- [TASK] Gather every line in the records below that contains the word "Within".

[Records excerpted from a collection]
* * * * *

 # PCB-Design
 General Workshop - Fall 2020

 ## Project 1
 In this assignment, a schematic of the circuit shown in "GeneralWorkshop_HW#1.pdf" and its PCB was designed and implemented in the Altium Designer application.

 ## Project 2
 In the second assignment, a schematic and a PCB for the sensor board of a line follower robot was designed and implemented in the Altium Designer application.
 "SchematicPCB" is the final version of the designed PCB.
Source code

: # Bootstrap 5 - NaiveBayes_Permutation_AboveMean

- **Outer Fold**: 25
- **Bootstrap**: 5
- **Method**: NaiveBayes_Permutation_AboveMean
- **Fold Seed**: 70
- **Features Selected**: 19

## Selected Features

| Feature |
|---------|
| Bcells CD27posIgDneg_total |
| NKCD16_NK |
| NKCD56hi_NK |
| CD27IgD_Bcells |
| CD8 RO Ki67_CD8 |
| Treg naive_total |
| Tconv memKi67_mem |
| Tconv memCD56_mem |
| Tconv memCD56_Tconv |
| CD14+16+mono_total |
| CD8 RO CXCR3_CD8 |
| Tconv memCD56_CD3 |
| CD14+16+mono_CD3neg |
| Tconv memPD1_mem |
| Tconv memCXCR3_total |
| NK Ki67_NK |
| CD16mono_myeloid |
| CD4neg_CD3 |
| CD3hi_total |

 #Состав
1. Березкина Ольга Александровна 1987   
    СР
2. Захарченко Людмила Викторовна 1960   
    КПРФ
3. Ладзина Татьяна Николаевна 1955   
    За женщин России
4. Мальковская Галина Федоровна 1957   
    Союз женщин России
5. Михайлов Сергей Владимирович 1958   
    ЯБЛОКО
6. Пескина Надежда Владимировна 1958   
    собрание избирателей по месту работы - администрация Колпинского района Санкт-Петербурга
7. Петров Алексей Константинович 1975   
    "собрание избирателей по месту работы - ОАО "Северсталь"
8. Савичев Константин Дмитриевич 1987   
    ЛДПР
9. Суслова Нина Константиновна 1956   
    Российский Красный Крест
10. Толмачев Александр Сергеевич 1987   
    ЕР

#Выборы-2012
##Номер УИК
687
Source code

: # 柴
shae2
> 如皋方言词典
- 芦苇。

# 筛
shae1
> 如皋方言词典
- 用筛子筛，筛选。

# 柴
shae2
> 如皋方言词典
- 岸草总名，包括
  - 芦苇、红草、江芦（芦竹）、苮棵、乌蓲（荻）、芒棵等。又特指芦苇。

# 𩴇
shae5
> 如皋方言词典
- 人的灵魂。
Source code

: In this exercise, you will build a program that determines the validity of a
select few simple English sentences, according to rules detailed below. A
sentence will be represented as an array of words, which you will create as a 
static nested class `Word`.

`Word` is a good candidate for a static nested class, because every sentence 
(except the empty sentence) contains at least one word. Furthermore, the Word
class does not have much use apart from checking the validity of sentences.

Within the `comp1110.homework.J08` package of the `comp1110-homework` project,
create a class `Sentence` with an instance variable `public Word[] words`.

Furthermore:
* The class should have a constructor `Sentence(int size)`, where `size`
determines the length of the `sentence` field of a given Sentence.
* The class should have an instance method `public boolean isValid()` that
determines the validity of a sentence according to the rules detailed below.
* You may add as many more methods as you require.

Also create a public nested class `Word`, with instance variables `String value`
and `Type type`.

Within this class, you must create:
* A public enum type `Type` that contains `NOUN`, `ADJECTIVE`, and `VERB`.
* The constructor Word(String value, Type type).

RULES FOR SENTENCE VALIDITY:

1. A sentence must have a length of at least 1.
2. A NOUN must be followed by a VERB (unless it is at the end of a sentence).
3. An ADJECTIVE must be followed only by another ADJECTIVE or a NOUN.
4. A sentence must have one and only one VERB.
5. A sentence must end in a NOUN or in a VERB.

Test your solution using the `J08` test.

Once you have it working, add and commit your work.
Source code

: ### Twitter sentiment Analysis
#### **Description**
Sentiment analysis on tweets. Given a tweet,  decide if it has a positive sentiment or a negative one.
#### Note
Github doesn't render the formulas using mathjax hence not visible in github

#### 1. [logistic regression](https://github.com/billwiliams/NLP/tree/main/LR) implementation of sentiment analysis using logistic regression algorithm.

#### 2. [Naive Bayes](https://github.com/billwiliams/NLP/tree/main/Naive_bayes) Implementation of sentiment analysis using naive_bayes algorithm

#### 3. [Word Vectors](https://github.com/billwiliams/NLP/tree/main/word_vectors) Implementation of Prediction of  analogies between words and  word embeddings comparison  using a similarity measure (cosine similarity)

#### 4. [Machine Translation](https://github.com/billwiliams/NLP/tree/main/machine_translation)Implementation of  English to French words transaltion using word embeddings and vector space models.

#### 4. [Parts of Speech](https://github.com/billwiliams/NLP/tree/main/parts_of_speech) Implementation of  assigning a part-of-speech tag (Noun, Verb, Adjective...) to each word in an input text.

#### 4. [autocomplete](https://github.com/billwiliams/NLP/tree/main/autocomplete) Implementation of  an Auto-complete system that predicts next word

* * * * *

- [ANSWER SPACE]
Within the `comp1110.homework.J08` package of the `comp1110-homework` project,
Within this class, you must create:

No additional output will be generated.